赤い月、廃駅の上に

赤い月、廃駅の上に (幽BOOKS)

「夢の国行き列車」「密林の奥へ」「テツの百物語」「貴婦人にハンカチを」「黒い車掌」「海原にて」「シグナルの宵」「最果ての鉄橋」「赤い月、廃駅の上に」「途中下車」
 『怪談列島ニッポン』の郷愁を誘うジェントル・ゴーストストーリーで、怪奇短編もいけるんだーと認識を新たにした有栖川有栖幻想小説集。ミステリー作家の怪談というと、理が勝ちすぎて興趣に欠けるものが多い中、ちゃんとこの世ならぬ恐怖を描いていてとても好感が持てます。しかも、「鉄道」というしばりを設けた上で、舞台や雰囲気を様々に変えて飽きさせないのはさすがベテランの貫禄ですね。

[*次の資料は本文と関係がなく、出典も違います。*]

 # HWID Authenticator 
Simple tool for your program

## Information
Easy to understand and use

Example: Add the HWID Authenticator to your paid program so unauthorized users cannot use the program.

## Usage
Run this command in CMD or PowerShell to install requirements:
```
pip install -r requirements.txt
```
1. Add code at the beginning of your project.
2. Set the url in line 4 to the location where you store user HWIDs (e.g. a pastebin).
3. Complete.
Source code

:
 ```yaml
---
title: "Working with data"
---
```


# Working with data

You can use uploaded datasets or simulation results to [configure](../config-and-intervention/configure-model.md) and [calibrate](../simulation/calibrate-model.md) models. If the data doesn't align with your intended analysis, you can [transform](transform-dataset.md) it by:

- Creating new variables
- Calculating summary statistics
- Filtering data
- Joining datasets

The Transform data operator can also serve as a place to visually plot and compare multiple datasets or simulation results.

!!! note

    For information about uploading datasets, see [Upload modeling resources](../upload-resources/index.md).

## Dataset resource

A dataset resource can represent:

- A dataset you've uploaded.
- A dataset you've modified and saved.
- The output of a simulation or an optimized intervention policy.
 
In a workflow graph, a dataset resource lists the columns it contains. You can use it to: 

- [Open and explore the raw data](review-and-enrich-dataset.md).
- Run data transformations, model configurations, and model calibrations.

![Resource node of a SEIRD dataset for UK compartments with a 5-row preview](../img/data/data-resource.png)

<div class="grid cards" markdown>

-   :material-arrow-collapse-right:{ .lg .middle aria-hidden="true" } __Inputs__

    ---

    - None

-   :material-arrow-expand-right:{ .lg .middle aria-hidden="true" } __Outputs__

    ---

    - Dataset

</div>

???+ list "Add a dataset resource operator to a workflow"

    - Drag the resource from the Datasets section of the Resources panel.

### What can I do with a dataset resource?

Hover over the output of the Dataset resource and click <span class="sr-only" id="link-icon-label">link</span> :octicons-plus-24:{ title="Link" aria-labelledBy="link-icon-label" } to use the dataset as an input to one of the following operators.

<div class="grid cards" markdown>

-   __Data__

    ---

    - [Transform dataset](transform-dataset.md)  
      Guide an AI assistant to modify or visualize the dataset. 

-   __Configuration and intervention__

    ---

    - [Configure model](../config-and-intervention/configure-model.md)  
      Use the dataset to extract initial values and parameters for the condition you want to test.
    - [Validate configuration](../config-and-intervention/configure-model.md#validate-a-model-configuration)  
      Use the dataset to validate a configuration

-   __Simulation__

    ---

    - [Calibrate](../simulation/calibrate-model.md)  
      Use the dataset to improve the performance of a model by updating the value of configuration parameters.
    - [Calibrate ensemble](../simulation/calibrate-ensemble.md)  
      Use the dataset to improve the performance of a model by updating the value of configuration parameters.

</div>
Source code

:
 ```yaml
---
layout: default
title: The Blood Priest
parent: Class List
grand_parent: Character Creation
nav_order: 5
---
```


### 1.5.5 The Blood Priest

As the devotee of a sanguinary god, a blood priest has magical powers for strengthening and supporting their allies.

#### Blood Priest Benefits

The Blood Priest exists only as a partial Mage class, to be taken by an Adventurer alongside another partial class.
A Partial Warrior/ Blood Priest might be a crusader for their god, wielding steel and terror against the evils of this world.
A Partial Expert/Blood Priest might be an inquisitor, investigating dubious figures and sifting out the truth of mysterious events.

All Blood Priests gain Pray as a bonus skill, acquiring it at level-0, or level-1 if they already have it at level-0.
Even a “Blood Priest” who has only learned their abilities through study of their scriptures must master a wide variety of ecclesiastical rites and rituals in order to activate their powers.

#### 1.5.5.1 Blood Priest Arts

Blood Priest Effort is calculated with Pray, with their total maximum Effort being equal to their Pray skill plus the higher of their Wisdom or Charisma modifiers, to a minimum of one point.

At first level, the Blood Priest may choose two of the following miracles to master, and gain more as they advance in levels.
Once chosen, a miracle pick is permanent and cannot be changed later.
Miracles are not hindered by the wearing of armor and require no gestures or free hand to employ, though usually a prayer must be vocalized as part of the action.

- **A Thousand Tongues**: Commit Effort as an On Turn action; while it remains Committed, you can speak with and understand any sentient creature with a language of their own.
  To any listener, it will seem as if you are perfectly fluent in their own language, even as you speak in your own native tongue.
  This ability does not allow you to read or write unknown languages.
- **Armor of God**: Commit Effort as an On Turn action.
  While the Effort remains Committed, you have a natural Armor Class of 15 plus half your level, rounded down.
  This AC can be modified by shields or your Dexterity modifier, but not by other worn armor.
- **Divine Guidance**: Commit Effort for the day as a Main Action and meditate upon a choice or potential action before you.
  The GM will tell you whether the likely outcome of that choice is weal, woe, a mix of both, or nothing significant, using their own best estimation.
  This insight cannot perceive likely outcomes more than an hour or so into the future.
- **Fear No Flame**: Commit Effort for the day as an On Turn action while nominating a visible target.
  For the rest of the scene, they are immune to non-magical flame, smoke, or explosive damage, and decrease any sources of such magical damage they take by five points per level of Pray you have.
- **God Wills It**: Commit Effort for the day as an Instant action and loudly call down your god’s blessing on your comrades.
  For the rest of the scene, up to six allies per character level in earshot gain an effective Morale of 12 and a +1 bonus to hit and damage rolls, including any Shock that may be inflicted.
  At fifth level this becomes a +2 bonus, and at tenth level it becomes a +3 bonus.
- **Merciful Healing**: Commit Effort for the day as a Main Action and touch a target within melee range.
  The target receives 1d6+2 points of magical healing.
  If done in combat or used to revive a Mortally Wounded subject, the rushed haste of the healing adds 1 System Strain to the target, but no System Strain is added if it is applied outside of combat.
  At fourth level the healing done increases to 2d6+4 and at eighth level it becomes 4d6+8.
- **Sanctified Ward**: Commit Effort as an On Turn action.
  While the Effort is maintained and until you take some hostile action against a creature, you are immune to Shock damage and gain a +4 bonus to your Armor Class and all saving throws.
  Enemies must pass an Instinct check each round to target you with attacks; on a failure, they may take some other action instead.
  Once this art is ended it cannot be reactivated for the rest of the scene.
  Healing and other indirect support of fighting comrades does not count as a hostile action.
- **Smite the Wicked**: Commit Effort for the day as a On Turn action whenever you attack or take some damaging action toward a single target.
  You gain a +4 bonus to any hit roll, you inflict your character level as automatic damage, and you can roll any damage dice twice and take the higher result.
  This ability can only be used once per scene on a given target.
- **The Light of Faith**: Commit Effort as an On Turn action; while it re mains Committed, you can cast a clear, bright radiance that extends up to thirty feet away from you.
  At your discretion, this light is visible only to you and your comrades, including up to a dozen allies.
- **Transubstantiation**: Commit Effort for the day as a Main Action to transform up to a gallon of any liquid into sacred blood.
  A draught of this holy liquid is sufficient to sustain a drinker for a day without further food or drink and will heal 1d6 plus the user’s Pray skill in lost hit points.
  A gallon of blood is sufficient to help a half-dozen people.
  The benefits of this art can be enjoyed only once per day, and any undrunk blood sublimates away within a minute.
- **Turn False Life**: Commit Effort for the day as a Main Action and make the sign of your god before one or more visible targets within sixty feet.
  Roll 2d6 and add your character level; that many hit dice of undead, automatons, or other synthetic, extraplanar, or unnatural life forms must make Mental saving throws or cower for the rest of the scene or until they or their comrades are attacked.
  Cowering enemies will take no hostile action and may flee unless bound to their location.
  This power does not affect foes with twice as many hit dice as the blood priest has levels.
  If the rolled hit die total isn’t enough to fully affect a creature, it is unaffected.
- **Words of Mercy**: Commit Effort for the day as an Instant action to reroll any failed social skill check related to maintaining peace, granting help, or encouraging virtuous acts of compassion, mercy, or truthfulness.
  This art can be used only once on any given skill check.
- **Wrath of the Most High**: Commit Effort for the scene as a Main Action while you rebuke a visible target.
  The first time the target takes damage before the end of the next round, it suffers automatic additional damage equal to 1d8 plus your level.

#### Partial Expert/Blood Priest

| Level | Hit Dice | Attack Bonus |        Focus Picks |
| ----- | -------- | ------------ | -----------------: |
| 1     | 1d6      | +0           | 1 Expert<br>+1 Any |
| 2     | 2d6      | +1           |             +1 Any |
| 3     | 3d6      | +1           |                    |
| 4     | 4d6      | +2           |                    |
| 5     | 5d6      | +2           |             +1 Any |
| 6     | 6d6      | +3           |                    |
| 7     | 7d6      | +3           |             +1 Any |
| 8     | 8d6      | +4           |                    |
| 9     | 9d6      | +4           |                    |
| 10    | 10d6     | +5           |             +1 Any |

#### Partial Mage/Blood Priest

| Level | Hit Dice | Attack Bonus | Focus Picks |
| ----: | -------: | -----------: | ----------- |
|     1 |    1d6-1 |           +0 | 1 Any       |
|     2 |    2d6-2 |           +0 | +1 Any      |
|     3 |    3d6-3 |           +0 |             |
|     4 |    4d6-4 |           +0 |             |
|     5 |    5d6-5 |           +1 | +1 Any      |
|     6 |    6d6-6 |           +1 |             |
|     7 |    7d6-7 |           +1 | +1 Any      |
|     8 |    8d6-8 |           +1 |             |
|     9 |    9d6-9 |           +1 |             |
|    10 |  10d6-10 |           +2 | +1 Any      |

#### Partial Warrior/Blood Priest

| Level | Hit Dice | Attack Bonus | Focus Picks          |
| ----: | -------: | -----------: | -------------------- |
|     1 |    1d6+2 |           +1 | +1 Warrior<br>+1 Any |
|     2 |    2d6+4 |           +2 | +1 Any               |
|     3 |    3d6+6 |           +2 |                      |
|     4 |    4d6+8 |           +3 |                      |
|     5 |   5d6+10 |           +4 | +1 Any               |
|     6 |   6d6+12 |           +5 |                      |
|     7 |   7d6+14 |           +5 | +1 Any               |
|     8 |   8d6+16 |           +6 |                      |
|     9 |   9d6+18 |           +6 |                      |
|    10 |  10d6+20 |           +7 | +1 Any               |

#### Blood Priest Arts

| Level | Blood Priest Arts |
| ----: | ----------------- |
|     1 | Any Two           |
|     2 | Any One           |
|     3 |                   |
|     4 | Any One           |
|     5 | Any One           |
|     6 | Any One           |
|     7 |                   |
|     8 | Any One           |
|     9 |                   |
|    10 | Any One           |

 船長の披露する海の奇談に引き込まれてつい「鉄道怪談」ということを忘れそうになった「海原にて」で出現した奇跡の光景は圧巻でした。人を食ったような「最果ての鉄橋」、密林を走る鉄道という濃密な幻視空間を出現させた「密林の奥へ」もおもしろかった。表題作のように直球のホラーテイストの作品にさえ、独特の端正さのようなものがあって、かなり好きなタイプの作品集でした。